A Travellerspoint blog

Our day of luxury as VIPs

Laos

On New Year’s day 2012, we took a VIP Luxury bus from Luang Prabang to Vientiane, the capital city of Laos. What is so special about a VIP Luxury bus you are wondering? Well, so are we! The bus we were on was awful, the worst we have seen on our travels in Asia and will no doubt always have a special place in our hearts!

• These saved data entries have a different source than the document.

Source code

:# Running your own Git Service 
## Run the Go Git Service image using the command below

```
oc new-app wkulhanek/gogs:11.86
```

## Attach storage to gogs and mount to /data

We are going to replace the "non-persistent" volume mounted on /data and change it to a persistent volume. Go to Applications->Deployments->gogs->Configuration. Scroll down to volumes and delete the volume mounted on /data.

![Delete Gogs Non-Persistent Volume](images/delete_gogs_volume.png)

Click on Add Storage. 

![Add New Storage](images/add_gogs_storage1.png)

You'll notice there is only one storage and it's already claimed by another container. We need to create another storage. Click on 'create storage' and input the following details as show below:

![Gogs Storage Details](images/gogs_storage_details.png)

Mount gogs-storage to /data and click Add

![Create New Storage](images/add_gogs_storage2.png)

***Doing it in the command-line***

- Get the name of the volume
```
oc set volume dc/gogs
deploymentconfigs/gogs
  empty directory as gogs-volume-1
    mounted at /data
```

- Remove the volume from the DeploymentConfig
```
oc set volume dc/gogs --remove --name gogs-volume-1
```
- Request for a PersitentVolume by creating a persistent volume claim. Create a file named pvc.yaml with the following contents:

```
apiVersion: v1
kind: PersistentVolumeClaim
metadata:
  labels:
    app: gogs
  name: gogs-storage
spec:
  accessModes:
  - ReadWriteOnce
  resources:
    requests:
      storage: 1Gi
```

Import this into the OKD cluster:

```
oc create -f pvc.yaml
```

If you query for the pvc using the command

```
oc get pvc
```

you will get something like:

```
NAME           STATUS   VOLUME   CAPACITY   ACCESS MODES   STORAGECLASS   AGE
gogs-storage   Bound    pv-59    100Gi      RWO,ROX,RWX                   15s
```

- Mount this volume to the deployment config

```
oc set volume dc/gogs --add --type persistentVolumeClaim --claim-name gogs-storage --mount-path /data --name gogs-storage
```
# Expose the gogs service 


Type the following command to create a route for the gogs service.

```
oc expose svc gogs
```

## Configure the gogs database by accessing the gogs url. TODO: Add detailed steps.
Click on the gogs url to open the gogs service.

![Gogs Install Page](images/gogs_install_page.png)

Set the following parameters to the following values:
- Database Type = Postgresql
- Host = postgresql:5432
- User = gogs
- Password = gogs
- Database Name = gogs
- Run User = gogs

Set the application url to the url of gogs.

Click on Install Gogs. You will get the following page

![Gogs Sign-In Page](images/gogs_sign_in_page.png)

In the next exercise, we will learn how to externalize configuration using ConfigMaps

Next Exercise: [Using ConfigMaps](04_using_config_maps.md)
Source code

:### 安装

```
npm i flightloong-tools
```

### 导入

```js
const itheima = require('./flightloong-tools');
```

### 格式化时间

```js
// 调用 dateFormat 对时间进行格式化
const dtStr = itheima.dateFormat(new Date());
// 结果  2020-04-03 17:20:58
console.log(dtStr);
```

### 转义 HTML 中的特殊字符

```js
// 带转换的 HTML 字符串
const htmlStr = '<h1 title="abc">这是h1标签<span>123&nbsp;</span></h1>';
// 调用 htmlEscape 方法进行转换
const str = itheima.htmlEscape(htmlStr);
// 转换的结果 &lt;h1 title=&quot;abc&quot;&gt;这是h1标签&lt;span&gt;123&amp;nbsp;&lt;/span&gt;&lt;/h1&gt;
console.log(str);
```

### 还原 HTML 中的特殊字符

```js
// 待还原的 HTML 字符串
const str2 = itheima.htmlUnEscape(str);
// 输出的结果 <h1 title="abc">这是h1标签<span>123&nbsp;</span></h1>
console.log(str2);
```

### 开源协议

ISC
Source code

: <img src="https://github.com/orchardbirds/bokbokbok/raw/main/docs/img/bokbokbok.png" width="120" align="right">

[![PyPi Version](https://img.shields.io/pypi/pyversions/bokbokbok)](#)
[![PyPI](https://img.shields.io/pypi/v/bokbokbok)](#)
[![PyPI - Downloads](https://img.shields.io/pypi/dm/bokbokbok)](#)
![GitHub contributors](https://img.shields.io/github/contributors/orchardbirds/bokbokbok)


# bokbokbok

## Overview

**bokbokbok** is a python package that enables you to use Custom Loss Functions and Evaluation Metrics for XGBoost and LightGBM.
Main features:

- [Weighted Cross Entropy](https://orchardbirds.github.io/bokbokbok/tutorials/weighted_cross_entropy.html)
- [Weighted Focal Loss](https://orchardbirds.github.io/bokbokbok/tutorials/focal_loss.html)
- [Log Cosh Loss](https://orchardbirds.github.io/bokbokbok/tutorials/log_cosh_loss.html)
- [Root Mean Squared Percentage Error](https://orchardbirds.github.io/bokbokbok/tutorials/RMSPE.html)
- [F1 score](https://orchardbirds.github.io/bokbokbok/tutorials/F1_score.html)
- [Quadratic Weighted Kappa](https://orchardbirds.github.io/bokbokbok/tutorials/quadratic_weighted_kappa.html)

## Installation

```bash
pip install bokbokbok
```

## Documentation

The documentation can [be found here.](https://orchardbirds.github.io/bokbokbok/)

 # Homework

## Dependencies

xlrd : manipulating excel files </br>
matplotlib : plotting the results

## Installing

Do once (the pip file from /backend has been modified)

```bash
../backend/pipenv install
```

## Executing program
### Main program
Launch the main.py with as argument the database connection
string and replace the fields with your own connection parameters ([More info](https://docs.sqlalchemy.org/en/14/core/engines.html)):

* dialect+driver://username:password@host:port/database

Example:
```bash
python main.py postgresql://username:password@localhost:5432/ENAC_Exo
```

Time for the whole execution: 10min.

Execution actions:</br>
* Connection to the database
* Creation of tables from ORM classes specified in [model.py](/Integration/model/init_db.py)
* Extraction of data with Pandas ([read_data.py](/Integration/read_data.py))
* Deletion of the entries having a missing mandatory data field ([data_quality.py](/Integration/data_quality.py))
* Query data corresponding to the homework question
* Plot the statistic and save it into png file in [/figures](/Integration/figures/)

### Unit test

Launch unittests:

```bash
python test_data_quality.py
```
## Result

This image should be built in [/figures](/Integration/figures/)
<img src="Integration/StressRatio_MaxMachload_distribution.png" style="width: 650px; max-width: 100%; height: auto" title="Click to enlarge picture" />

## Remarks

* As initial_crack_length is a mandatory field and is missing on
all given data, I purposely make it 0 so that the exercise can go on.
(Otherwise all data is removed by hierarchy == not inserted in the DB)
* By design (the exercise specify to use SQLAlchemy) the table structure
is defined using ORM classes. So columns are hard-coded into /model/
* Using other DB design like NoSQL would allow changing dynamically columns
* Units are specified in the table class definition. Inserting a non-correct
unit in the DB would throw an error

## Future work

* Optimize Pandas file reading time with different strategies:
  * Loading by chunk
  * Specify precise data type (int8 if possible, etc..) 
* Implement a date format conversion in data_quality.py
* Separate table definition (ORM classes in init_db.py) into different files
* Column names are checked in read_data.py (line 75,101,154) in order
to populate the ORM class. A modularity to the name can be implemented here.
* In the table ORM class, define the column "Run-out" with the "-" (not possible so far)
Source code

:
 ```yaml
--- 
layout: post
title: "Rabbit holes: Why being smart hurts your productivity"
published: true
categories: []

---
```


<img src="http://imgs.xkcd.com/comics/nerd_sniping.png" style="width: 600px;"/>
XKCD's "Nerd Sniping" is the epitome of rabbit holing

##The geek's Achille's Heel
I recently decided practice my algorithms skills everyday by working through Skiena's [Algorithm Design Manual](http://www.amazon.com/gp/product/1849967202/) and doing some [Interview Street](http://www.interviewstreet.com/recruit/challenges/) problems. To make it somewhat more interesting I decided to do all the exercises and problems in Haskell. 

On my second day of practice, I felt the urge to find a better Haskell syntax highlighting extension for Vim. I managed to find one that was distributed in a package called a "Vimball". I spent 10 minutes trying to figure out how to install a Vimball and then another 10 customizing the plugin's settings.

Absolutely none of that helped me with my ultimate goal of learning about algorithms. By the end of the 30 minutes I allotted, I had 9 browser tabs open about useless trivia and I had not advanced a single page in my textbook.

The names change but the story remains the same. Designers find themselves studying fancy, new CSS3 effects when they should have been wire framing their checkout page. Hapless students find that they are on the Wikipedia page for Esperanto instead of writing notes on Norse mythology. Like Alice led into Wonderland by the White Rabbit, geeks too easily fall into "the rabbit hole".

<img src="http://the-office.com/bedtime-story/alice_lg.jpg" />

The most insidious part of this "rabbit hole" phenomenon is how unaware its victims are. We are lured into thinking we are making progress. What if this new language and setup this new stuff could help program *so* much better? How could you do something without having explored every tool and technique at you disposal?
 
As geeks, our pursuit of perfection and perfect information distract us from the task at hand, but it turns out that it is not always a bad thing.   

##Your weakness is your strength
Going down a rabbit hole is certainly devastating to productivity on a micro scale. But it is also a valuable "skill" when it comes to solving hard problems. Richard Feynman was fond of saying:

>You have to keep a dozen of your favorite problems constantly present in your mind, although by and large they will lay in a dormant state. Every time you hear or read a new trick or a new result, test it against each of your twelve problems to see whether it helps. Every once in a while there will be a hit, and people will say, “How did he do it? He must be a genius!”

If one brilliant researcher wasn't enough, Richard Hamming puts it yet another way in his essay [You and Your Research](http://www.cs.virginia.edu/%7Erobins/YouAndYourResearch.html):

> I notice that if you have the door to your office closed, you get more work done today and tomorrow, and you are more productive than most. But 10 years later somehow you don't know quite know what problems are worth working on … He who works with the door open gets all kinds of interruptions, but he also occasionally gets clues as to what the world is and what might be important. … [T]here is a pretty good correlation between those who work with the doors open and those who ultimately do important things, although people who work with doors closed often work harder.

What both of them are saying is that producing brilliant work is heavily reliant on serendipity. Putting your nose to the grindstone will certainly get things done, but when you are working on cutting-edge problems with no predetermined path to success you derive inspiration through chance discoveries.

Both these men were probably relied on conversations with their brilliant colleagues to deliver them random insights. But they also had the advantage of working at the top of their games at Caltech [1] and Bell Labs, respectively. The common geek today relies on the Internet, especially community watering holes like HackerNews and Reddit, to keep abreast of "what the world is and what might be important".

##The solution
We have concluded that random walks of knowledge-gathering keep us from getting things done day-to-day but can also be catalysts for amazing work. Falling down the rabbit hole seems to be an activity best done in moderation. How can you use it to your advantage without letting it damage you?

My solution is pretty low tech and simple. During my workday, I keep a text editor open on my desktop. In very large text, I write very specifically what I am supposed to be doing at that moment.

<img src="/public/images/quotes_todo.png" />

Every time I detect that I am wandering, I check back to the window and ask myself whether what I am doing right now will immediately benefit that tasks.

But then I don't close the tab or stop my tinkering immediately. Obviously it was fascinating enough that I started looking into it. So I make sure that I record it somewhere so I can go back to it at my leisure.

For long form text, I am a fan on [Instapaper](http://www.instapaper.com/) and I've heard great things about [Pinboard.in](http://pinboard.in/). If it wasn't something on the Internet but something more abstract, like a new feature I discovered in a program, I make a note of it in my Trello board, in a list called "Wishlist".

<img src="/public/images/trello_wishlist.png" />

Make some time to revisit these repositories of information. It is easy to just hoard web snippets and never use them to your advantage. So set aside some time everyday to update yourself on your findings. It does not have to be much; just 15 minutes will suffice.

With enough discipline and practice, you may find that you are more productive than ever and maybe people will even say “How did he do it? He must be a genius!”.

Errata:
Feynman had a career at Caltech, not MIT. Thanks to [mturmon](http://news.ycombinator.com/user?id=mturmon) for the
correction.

When we arrived at the bus station we should have spotted the tell-tale signs. First of all, the driver was underneath the bus, face up with his feet sticking out. He was under there doing some last minute repairs with a screwdriver. Secondly, the bus looked nothing like the glistening white beast they had shown us in the pictures when they sold us the tickets – it was ancient. Still, in the front window, which had a large crack right across the front, they had had enough confidence to reconfirm with a sign that this was to be a ‘VIP Luxury’ journey. So, with no other option, we boarded the bus and crammed ourselves into our seats, which were filthy and had no leg room, not even for us short people.

The seat in front of Sophia’s seat had something that looked like thick marmite smeared across the back so she would have to look at that and avoid touching it for the next nine hours! We had been promised air conditioning but, of course, there was none, so we were to travel in the 30+ degrees heat for nine hours like this. Still, we didn’t complain and reassured each other that it would be fine.

Eventually, the bus left an hour late and then 5 minutes later we stopped to refuel. Why didn’t they think to fill up before all the VIPs arrived?! Still, it will be fun and adventurous we thought. After the journey from hell in Thailand, we are prepared for everything, we thought, and popped some travel sickness pills. We were already late, too cramped and overheating when the fumes of petrol from the engine starting spilling into the bus through the broken air conditioning fans. We followed the lead of the locals and tied scarves around our faces to cover our mouth and nose but still started to feel sick and got headaches quite quickly. And so the journey continued with ‘surprise’ after ‘surprise’. Sully felt worse and worse and decided to try sleeping through the nightmare.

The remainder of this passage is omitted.